“Aqui vende-se arte”
É um dos artistas plásticos mais proeminente da sua geração. Tem 20 anos de carreira e expõe regularmente. Em entrevista ao VALOR ECONÓMICO, entre outros temas, o artista fala da carreira, do mercado das artes e da desilusão que foi a União Nacional dos Artistas Plásticos.
A partir de que momento descobriu que tinha jeito para arte?
Foi muito cedo, quando estava no primário e desenhei o rosto do meu pai. Mais tarde fiz um curso para aprimorar o dom em Portugal na associação da Lameiras, depois fiz aprimoramento na Holanda e Nova Iorque.
O que significa o livro “Deep- Hildebrando de Mello 20 anos de carreira”?
Significou um balanço de como está a minha arte. Já tinha essa ideia há muito tempo, através do que fizeram os grandes artistas depois da morte. E eu quis fazê-lo vivo e fiz. O Ensa-Arte foi o primeiro prémio que ganhou como artista plástico.
Que significado teve para si?
Foi o catapultar da minha carreira. Estavam mestres no mercado como o Augusto Ferreira e o Van. E terem-me dado aquele prémio foi o coroar de um trabalho. Talvez, se não ganhasse, a minha carreira não teria tantos ‘inputs’.
Já teve exposições além fronteiras, o que é que carrega consigo sempre que tem uma exposição dessas?
Estamos a sair de uma feira na África do Sul em que foram também outros artistas angolanos. Fomos muito bem acolhidos. As pessoas, quando lá estávamos, não acreditavam que o que levamos era pintura angolana, mas sim de Nova Iorque.
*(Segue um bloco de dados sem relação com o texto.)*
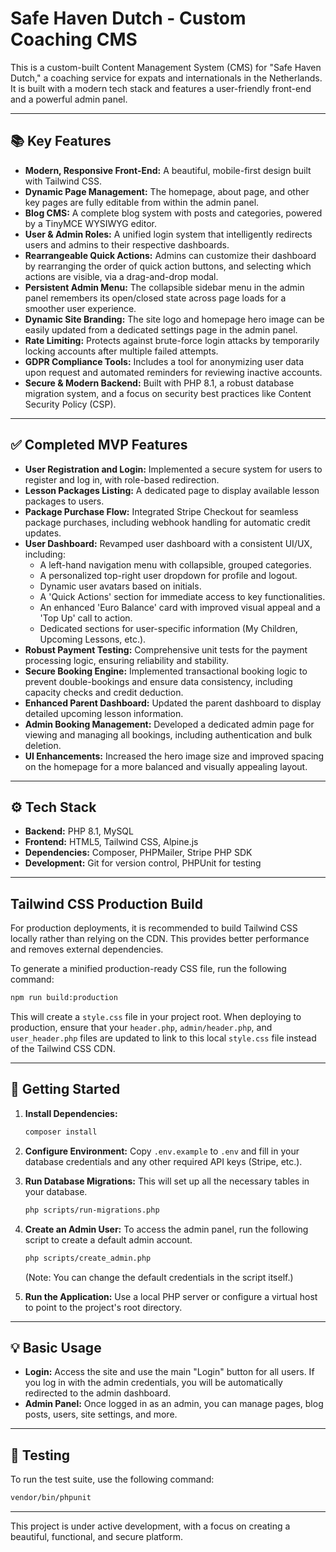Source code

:# Safe Haven Dutch - Custom Coaching CMS

This is a custom-built Content Management System (CMS) for "Safe Haven Dutch," a coaching service for expats and internationals in the Netherlands. It is built with a modern tech stack and features a user-friendly front-end and a powerful admin panel.

---

## 📚 Key Features

*   **Modern, Responsive Front-End:** A beautiful, mobile-first design built with Tailwind CSS.
*   **Dynamic Page Management:** The homepage, about page, and other key pages are fully editable from within the admin panel.
*   **Blog CMS:** A complete blog system with posts and categories, powered by a TinyMCE WYSIWYG editor.
*   **User & Admin Roles:** A unified login system that intelligently redirects users and admins to their respective dashboards.
*   **Rearrangeable Quick Actions:** Admins can customize their dashboard by rearranging the order of quick action buttons, and selecting which actions are visible, via a drag-and-drop modal.
*   **Persistent Admin Menu:** The collapsible sidebar menu in the admin panel remembers its open/closed state across page loads for a smoother user experience.
*   **Dynamic Site Branding:** The site logo and homepage hero image can be easily updated from a dedicated settings page in the admin panel.
*   **Rate Limiting:** Protects against brute-force login attacks by temporarily locking accounts after multiple failed attempts.
*   **GDPR Compliance Tools:** Includes a tool for anonymizing user data upon request and automated reminders for reviewing inactive accounts.
*   **Secure & Modern Backend:** Built with PHP 8.1, a robust database migration system, and a focus on security best practices like Content Security Policy (CSP).

---

## ✅ Completed MVP Features

*   **User Registration and Login:** Implemented a secure system for users to register and log in, with role-based redirection.
*   **Lesson Packages Listing:** A dedicated page to display available lesson packages to users.
*   **Package Purchase Flow:** Integrated Stripe Checkout for seamless package purchases, including webhook handling for automatic credit updates.
*   **User Dashboard:** Revamped user dashboard with a consistent UI/UX, including:
    *   A left-hand navigation menu with collapsible, grouped categories.
    *   A personalized top-right user dropdown for profile and logout.
    *   Dynamic user avatars based on initials.
    *   A 'Quick Actions' section for immediate access to key functionalities.
    *   An enhanced 'Euro Balance' card with improved visual appeal and a 'Top Up' call to action.
    *   Dedicated sections for user-specific information (My Children, Upcoming Lessons, etc.).
*   **Robust Payment Testing:** Comprehensive unit tests for the payment processing logic, ensuring reliability and stability.
*   **Secure Booking Engine:** Implemented transactional booking logic to prevent double-bookings and ensure data consistency, including capacity checks and credit deduction.
*   **Enhanced Parent Dashboard:** Updated the parent dashboard to display detailed upcoming lesson information.
*   **Admin Booking Management:** Developed a dedicated admin page for viewing and managing all bookings, including authentication and bulk deletion.
*   **UI Enhancements:** Increased the hero image size and improved spacing on the homepage for a more balanced and visually appealing layout.

---

## ⚙️ Tech Stack

*   **Backend:** PHP 8.1, MySQL
*   **Frontend:** HTML5, Tailwind CSS, Alpine.js
*   **Dependencies:** Composer, PHPMailer, Stripe PHP SDK
*   **Development:** Git for version control, PHPUnit for testing

---

## Tailwind CSS Production Build

For production deployments, it is recommended to build Tailwind CSS locally rather than relying on the CDN. This provides better performance and removes external dependencies.

To generate a minified production-ready CSS file, run the following command:

```bash
npm run build:production
```

This will create a `style.css` file in your project root. When deploying to production, ensure that your `header.php`, `admin/header.php`, and `user_header.php` files are updated to link to this local `style.css` file instead of the Tailwind CSS CDN.

---

## 🚀 Getting Started

1.  **Install Dependencies:**
    ```bash
    composer install
    ```

2.  **Configure Environment:**
    Copy `.env.example` to `.env` and fill in your database credentials and any other required API keys (Stripe, etc.).

3.  **Run Database Migrations:**
    This will set up all the necessary tables in your database.
    ```bash
    php scripts/run-migrations.php
    ```

4.  **Create an Admin User:**
    To access the admin panel, run the following script to create a default admin account.
    ```bash
    php scripts/create_admin.php
    ```
    (Note: You can change the default credentials in the script itself.)

5.  **Run the Application:**
    Use a local PHP server or configure a virtual host to point to the project's root directory.

---

## 💡 Basic Usage

*   **Login:** Access the site and use the main "Login" button for all users. If you log in with the admin credentials, you will be automatically redirected to the admin dashboard.
*   **Admin Panel:** Once logged in as an admin, you can manage pages, blog posts, users, site settings, and more.

---

## 🧪 Testing

To run the test suite, use the following command:

```bash
vendor/bin/phpunit
```

---

This project is under active development, with a focus on creating a beautiful, functional, and secure platform.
Sente que lá fora não têm conhecimento do que produzimos?
É muito normal. As pessoas quando abrem os noticiários, o que ouvem? Corrupção, petróleo e por aí. As artes não estão. Devia ser ao contrário, porque as artes são o que representa qualquer país. Passamos por este triste facto, porque não temos uma marca para dizer: isso é pintura contemporânea.
E a representação que temos abafa as artes?
Sem dúvida. Essa situação das estátuas que foram buscar com ajuda de um galerista Francês, por exemplo, isso é pano de fundo para a corrupção. E as pessoas deviam parar com esse tipo de espalhafato a nível internacional. Isso de nada nos ajuda. Se quisermos mostrar Angola que é, temos de mostrar os povos e a sua forma. Estamos mais virados para colecções sem pés nem cabeça. Essa colecção do Sindika Dokolo não tem pés nem cabeça. É mais propaganda do que outra coisa.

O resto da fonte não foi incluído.